START The records

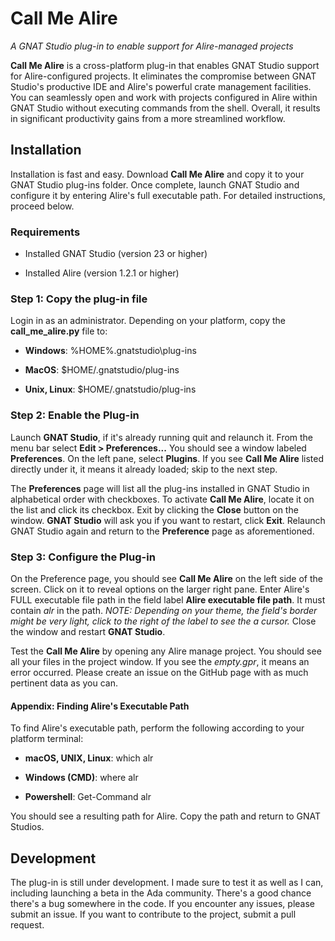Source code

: # Call Me Alire

*A GNAT Studio plug-in to enable support for Alire-managed projects*

**Call Me Alire** is a cross-platform plug-in that enables GNAT Studio support for Alire-configured projects. It eliminates the compromise between GNAT Studio's productive IDE and Alire's powerful crate management facilities. You can seamlessly open and work with projects configured in Alire within GNAT Studio without executing commands from the shell. Overall, it results in significant productivity gains from a more streamlined workflow.

## Installation

Installation is fast and easy. Download **Call Me Alire** and copy it to your GNAT Studio plug-ins folder. Once complete, launch GNAT Studio and configure it by entering Alire's full executable path. For detailed instructions, proceed below.

### Requirements

- Installed GNAT Studio (version 23 or higher)

- Installed Alire (version 1.2.1 or higher)

### Step 1: Copy the plug-in file

Login in as an administrator. Depending on your platform, copy the **call_me_alire.py** file to:

- **Windows**: %HOME%.gnatstudio\plug-ins

- **MacOS**: $HOME/.gnatstudio/plug-ins

- **Unix, Linux**: $HOME/.gnatstudio/plug-ins

### Step 2: Enable the Plug-in

Launch **GNAT Studio**, if it's already running quit and relaunch it.  From the menu bar select **Edit > Preferences...** You should see a window labeled **Preferences**. On the left pane, select **Plugins**. If you see **Call Me Alire** listed directly under it, it means it already loaded; skip to the next step.

The **Preferences** page will list all the plug-ins installed in GNAT Studio in alphabetical order with checkboxes. To activate **Call Me Alire**, locate it on the list and click its checkbox. Exit by clicking the **Close** button on the window. **GNAT Studio** will ask you if you want to restart, click **Exit**.  Relaunch GNAT Studio again and return to the **Preference** page as aforementioned.

### Step 3: Configure the Plug-in

On the Preference page, you should see **Call Me Alire** on the left side of the screen. Click on it to reveal options on the larger right pane. Enter Alire's FULL executable file path in the field label **Alire executable file path**. It must contain *alr* in the path. *NOTE: Depending on your theme, the field's border might be very light, click to the right of the label to see the a cursor.* Close the window and restart **GNAT Studio**. 

Test the **Call Me Alire** by opening any Alire manage project. You should see all your files in the project window. If you see the *empty.gpr*, it means an error occurred. Please create an issue on the GitHub page with as much pertinent data as you can. 

#### Appendix: Finding Alire's Executable Path

To find Alire's executable path, perform the following according to your platform terminal:

- **macOS, UNIX, Linux**: which alr

- **Windows (CMD)**: where alr

- **Powershell**: Get-Command alr

You should see a resulting path for Alire. Copy the path and return to GNAT Studios.

## Development
The plug-in is still under development. I made sure to test it as well as I can, including launching a beta in the Ada community. There's a good chance there's a bug somewhere in the code. If you encounter any issues, please submit an issue. If you want to contribute to the project, submit a pull request.
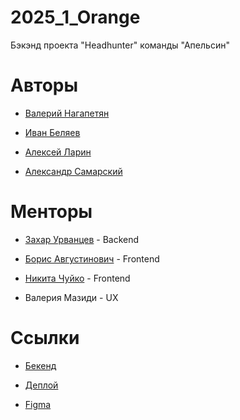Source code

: # 2025_1_Orange
Бэкэнд проекта "Headhunter" команды "Апельсин"
# Авторы
- [Валерий Нагапетян](https://github.com/vcreatorv)

- [Иван Беляев](https://github.com/BelyaevIvan)

- [Алексей Ларин](https://github.com/hello-larin)

- [Александр Самарский](https://github.com/AlexSamarskii)
# Менторы
- [Захар Урванцев](https://github.com/z-urvancev) - Backend

- [Борис Августинович](https://github.com/vairaden) - Frontend

- [Никита Чуйко](https://github.com/mafin1799) - Frontend

- Валерия Мазиди - UX
# Ссылки
- [Бекенд](https://github.com/go-park-mail-ru/2025_1_Orange)

- [Деплой](http://217.16.23.61)

- [Figma](https://www.figma.com/design/tpgG82sgFDfodZ4TRE9mxo/ResuMatch?node-id=202-705&p=f&t=fEqYP2W01gbKOdnH-0)
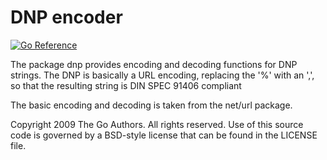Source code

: # DNP encoder

[![Go Reference](https://pkg.go.dev/badge/github.com/OI4/oi4-oec-service-go/dnp.svg)](https://pkg.go.dev/github.com/OI4/oi4-oec-service-go/dnp)

The package dnp provides encoding and decoding functions for DNP strings.
The DNP is basically a URL encoding, replacing the '%' with an ',',
so that the resulting string is  DIN SPEC 91406 compliant

The basic encoding and decoding is taken from the net/url package.

Copyright 2009 The Go Authors. All rights reserved.
Use of this source code is governed by a BSD-style
 license that can be found in the LICENSE file.
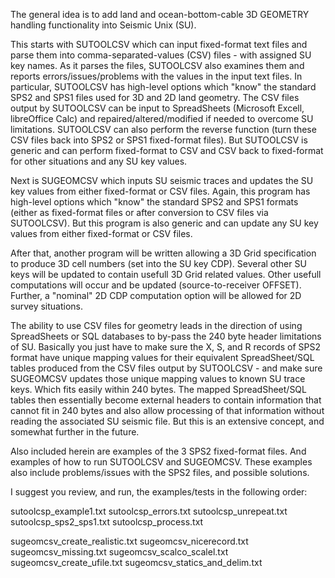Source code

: The general idea is to add land and ocean-bottom-cable 3D GEOMETRY handling functionality into Seismic Unix (SU).

This starts with SUTOOLCSV which can input fixed-format text files and parse them into comma-separated-values (CSV) files - with assigned SU key names.
As it parses the files, SUTOOLCSV also examines them and reports errors/issues/problems with the values in the input text files.
In particular, SUTOOLCSV has high-level options which "know" the standard SPS2 and SPS1 files used for 3D and 2D land geometry.
The CSV files output by SUTOOLCSV can be input to SpreadSheets (Microsoft Excell, libreOffice Calc) and repaired/altered/modified if needed to overcome SU limitations.
SUTOOLCSV can also perform the reverse function (turn these CSV files back into SPS2 or SPS1 fixed-format files).
But SUTOOLCSV is generic and can perform fixed-format to CSV and CSV back to fixed-format for other situations and any SU key values.

Next is SUGEOMCSV which inputs SU seismic traces and updates the SU key values from either fixed-format or CSV files. 
Again, this program has high-level options which "know" the standard SPS2 and SPS1 formats (either as fixed-format files or after conversion to CSV files via SUTOOLCSV).
But this program is also generic and can update any SU key values from either fixed-format or CSV files.

After that, another program will be written allowing a 3D Grid specification to produce 3D cell numbers (set into the SU key CDP). 
Several other SU keys will be updated to contain usefull 3D Grid related values. 
Other usefull computations will occur and be updated (source-to-receiver OFFSET). 
Further, a "nominal" 2D CDP computation option will be allowed for 2D survey situations.

The ability to use CSV files for geometry leads in the direction of using SpreadSheets or SQL databases to by-pass the 240 byte header limitations of SU.
Basically you just have to make sure the X, S, and R records of SPS2 format have unique mapping values for their equivalent SpreadSheet/SQL tables produced 
from the CSV files output by SUTOOLCSV - and make sure SUGEOMCSV updates those unique mapping values to known SU trace keys. Which fits easily within 240 bytes.
The mapped SpreadSheet/SQL tables then essentially become external headers to contain information that cannot fit in 240 bytes and also allow processing of
that information without reading the associated SU seismic file.      But this is an extensive concept, and somewhat further in the future.

Also included herein are examples of the 3 SPS2 fixed-format files. And examples of how to run SUTOOLCSV and SUGEOMCSV.
These examples also include problems/issues with the SPS2 files, and possible solutions.

I suggest you review, and run, the examples/tests in the following order:

sutoolcsp_example1.txt
sutoolcsp_errors.txt
sutoolcsp_unrepeat.txt
sutoolcsp_sps2_sps1.txt
sutoolcsp_process.txt

sugeomcsv_create_realistic.txt
sugeomcsv_nicerecord.txt
sugeomcsv_missing.txt
sugeomcsv_scalco_scalel.txt
sugeomcsv_create_ufile.txt
sugeomcsv_statics_and_delim.txt
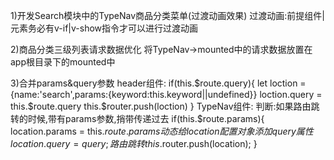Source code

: 1)开发Search模块中的TypeNav商品分类菜单(过渡动画效果)
过渡动画:前提组件|元素务必有v-if|v-show指令才可以进行过渡动画
<transition name="a"></transition>
<style>
    //鼠标进入时过渡动画
    .a-enter{过渡动画开始状态}
    .a-enter-to{过渡动画结束状态}
    .a-enter-active{定义动画时间、速率(transition:all .5s linear)}
    //鼠标移出时过渡动画
    .a-leave{}
    .a-leave-to{}
    .a-leave-active{}
</style>

2)商品分类三级列表请求数据优化
将TypeNav->mounted中的请求数据放置在app根目录下的mounted中

3)合并params&query参数
header组件: if(this.$route.query){
            let loction = {name:'search',params:{keyword:this.keyword||undefined}}
            loction.query = this.$route.query
            this.$router.push(loction)
        }
TypeNav组件: 
    判断:如果路由跳转的时候,带有params参数,捎带传递过去
        if(this.$route.params){
          location.params = this.$route.params
          动态给location配置对象添加query属性
          location.query = query;
          路由跳转
          this.$router.push(location);
        }
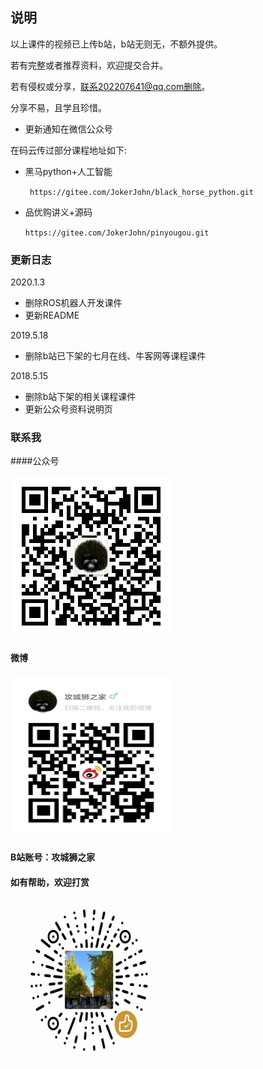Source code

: ## 说明

以上课件的视频已上传b站，b站无则无，不额外提供。

若有完整或者推荐资料，欢迎提交合并。

若有侵权或分享，联系202207641@qq.com删除。

分享不易，且学且珍惜。

- 更新通知在微信公众号

在码云传过部分课程地址如下:

- 黑马python+人工智能

  ` https://gitee.com/JokerJohn/black_horse_python.git`

- 品优购讲义+源码

  `https://gitee.com/JokerJohn/pinyougou.git`

  

### 更新日志

2020.1.3

-   删除ROS机器人开发课件
-   更新README

2019.5.18

- 删除b站已下架的七月在线、牛客网等课程课件

2018.5.15

- 删除b站下架的相关课程课件
- 更新公众号资料说明页

### 联系我

####公众号

![](README.assets/qrcode_for_gh_5dd42edd05cb_258.jpg)

#### 微博

![](README.assets/1555304273404_爱奇艺.jpg)

#### B站账号：攻城狮之家

#### 如有帮助，欢迎打赏

![](README.assets/qq_pic_merged_1555332773224_爱奇艺_爱奇艺-1557066916967.jpg)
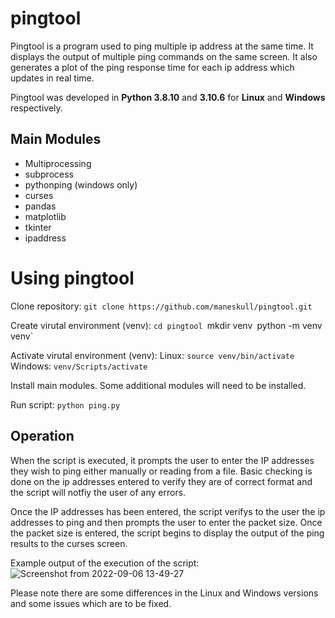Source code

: # pingtool

Pingtool is a program used to ping multiple ip address at the same time. It displays the output of multiple ping commands on the same screen. It also generates a plot of the ping response time for each ip address which updates in real time.

Pingtool was developed in **Python 3.8.10** and **3.10.6** for **Linux** and **Windows** respectively.

## Main Modules
- Multiprocessing
- subprocess
- pythonping (windows only)
- curses
- pandas
- matplotlib
- tkinter
- ipaddress

# Using pingtool
Clone repository:
  `git clone https://github.com/maneskull/pingtool.git`
  
Create virutal environment (venv):
  `cd pingtool
  `mkdir venv`
  `python -m venv venv`

Activate virutal environment (venv):
Linux:
  `source venv/bin/activate`
Windows:
	`venv/Scripts/activate`
 
Install main modules. Some additional modules will need to be installed.

Run script:
  `python ping.py`

 
## Operation

When the script is executed, it prompts the user to enter the IP addresses they wish to ping either manually or reading from a file. Basic checking is done on the ip addresses entered to verify they are of correct format and the script will notfiy the user of any errors.

Once the IP addresses has been entered, the script verifys to the user the ip addresses to ping and then prompts the user to enter the packet size. Once the packet size is entered, the script begins to display the output of the ping results to the curses screen.

Example output of the execution of the script:
![Screenshot from 2022-09-06 13-49-27](https://user-images.githubusercontent.com/101291172/188652472-97abc5e3-47f2-41d2-bc6f-87bc3ce1614b.png)


Please note there are some differences in the Linux and Windows versions and some issues which are to be fixed.
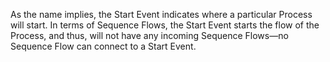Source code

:As the name implies, the Start Event indicates where a particular Process will start. In terms of Sequence Flows, the Start Event starts the flow of the Process, and thus, will not have any incoming Sequence Flows—no Sequence Flow can connect to a Start Event.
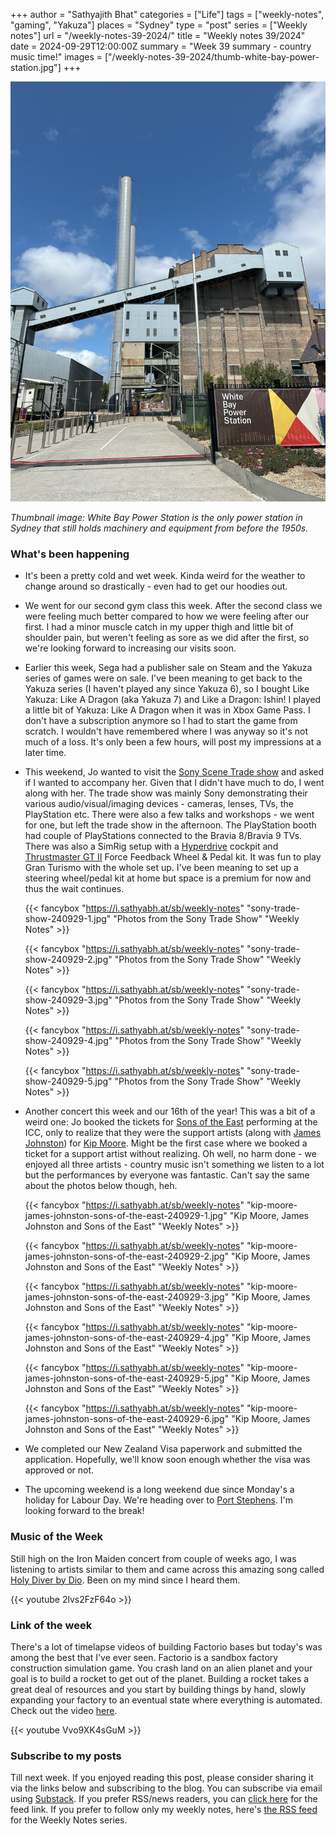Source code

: +++
author = "Sathyajith Bhat"
categories = ["Life"]
tags = ["weekly-notes", "gaming", "Yakuza"]
places = "Sydney"
type = "post"
series = ["Weekly notes"]
url = "/weekly-notes-39-2024/"
title = "Weekly notes 39/2024"
date = 2024-09-29T12:00:00Z
summary = "Week 39 summary - country music time!"
images = ["/weekly-notes-39-2024/thumb-white-bay-power-station.jpg"]
+++

![](thumb-white-bay-power-station.jpg)

_Thumbnail image: White Bay Power Station is the only power station in Sydney that still holds machinery and equipment from before the 1950s._ 

### What's been happening

* It's been a pretty cold and wet week. Kinda weird for the weather to change around so drastically - even had to get our hoodies out.
* We went for our second gym class this week. After the second class we were feeling much better compared to how we were feeling after our first. I had a minor muscle catch in my upper thigh and little bit of shoulder pain, but weren't feeling as sore as we did after the first, so we're looking forward to increasing our visits soon.
* Earlier this week, Sega had a publisher sale on Steam and the Yakuza series of games were on sale. I've been meaning to get back to the Yakuza series (I haven't played any since Yakuza 6), so I bought Like Yakuza: Like A Dragon (aka Yakuza 7) and Like a Dragon: Ishin! I played a little bit of Yakuza: Like A Dragon when it was in Xbox Game Pass. I don't have a subscription anymore so I had to start the game from scratch. I wouldn't have remembered where I was anyway so it's not much of a loss. It's only been a few hours, will post my impressions at a later time.
* This weekend, Jo wanted to visit the [Sony Scene Trade show](https://scene.sonyanz.com/) and asked if I wanted to accompany her. Given that I didn't have much to do, I went along with her. The trade show was mainly Sony demonstrating their various audio/visual/imaging devices - cameras, lenses, TVs, the PlayStation etc. There were also a few talks and workshops - we went for one, but left the trade show in the afternoon. The PlayStation booth had couple of PlayStations connected to the Bravia 8/Bravia 9 TVs. There was also a SimRig setup with a [Hyperdrive](https://hyperdrive.com.au/) cockpit and [Thrustmaster GT II](https://www.thrustmaster.com/products/t-gt-ii/) Force Feedback Wheel & Pedal kit. It was fun to play Gran Turismo with the whole set up. I've been meaning to set up a steering wheel/pedal kit at home but space is a premium for now and thus the wait continues.

  {{< fancybox "https://i.sathyabh.at/sb/weekly-notes" "sony-trade-show-240929-1.jpg" "Photos from the Sony Trade Show" "Weekly Notes" >}}

  {{< fancybox "https://i.sathyabh.at/sb/weekly-notes" "sony-trade-show-240929-2.jpg" "Photos from the Sony Trade Show" "Weekly Notes" >}}

  {{< fancybox "https://i.sathyabh.at/sb/weekly-notes" "sony-trade-show-240929-3.jpg" "Photos from the Sony Trade Show" "Weekly Notes" >}}

  {{< fancybox "https://i.sathyabh.at/sb/weekly-notes" "sony-trade-show-240929-4.jpg" "Photos from the Sony Trade Show" "Weekly Notes" >}}

  {{< fancybox "https://i.sathyabh.at/sb/weekly-notes" "sony-trade-show-240929-5.jpg" "Photos from the Sony Trade Show" "Weekly Notes" >}}



* Another concert this week and our 16th of the year! This was a bit of a weird one: Jo booked the tickets for [Sons of the East](https://open.spotify.com/artist/6cSxzHrQgGc4I4Ck5Gewej?si=S-Ey3X1EQa6tsWqzKwczVw) performing at the ICC, only to realize that they were the support artists (along with [James Johnston](https://open.spotify.com/artist/69HMYPrcstafeCTHI3Dcp1?si=IeSSoSoyQ-yLS7iX-zWdUw)) for [Kip Moore](https://open.spotify.com/artist/2hJPr4lk7Q8SSvCVBl9fWM?si=npH7auP7Sa61PvaNQGXxdQ). Might be the first case where we booked a ticket for a support artist without realizing. Oh well, no harm done - we enjoyed all three artists - country music isn't something we listen to a lot but the performances by everyone was fantastic. Can't say the same about the photos below though, heh. 

  {{< fancybox "https://i.sathyabh.at/sb/weekly-notes" "kip-moore-james-johnston-sons-of-the-east-240929-1.jpg" "Kip Moore, James Johnston and Sons of the East" "Weekly Notes" >}}

  {{< fancybox "https://i.sathyabh.at/sb/weekly-notes" "kip-moore-james-johnston-sons-of-the-east-240929-2.jpg" "Kip Moore, James Johnston and Sons of the East" "Weekly Notes" >}}

  {{< fancybox "https://i.sathyabh.at/sb/weekly-notes" "kip-moore-james-johnston-sons-of-the-east-240929-3.jpg" "Kip Moore, James Johnston and Sons of the East" "Weekly Notes" >}}

  {{< fancybox "https://i.sathyabh.at/sb/weekly-notes" "kip-moore-james-johnston-sons-of-the-east-240929-4.jpg" "Kip Moore, James Johnston and Sons of the East" "Weekly Notes" >}}

  {{< fancybox "https://i.sathyabh.at/sb/weekly-notes" "kip-moore-james-johnston-sons-of-the-east-240929-5.jpg" "Kip Moore, James Johnston and Sons of the East" "Weekly Notes" >}}

  {{< fancybox "https://i.sathyabh.at/sb/weekly-notes" "kip-moore-james-johnston-sons-of-the-east-240929-6.jpg" "Kip Moore, James Johnston and Sons of the East" "Weekly Notes" >}}

* We completed our New Zealand Visa paperwork and submitted the application. Hopefully, we'll know soon enough whether the visa was approved or not.
* The upcoming weekend is a long weekend due since Monday's a holiday for Labour Day. We're heading over to [Port Stephens](https://www.portstephens.org.au/). I'm looking forward to the break!

### Music of the Week

Still high on the Iron Maiden concert from couple of weeks ago, I was listening to artists similar to them and came across this amazing song called [Holy Diver by Dio](https://www.youtube.com/watch?v=2lvs2FzF64o). Been on my mind since I heard them.

  {{< youtube 2lvs2FzF64o >}}

### Link of the week

There's a lot of timelapse videos of building Factorio bases but today's was among the best that I've ever seen. Factorio is a sandbox factory construction simulation game. You crash land on an alien planet and your goal is to build a rocket to get out of the planet. Building a rocket takes a great deal of resources and you start by building things by hand, slowly expanding your factory to an eventual state where everything is automated. Check out the video [here](https://www.youtube.com/watch?v=Vvo9XK4sGuM).

  {{< youtube Vvo9XK4sGuM  >}}

### Subscribe to my posts

Till next week. If you enjoyed reading this post, please consider sharing it via the links below and subscribing to the blog. You can subscribe via email using [Substack](https://sathyabhat.substack.com/). If you prefer RSS/news readers, you can [click here](https://sathyabh.at/index.xml) for the feed link. If you prefer to follow only my weekly notes, here's [the RSS feed](https://sathyabh.at/series/weekly-notes/index.xml) for the Weekly Notes series.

END The records

_Work item_: From the data above, pick out each line containing "router" and copy it.

_Result of the exercise_:
            this.$router.push(loction)
          this.$router.push(location);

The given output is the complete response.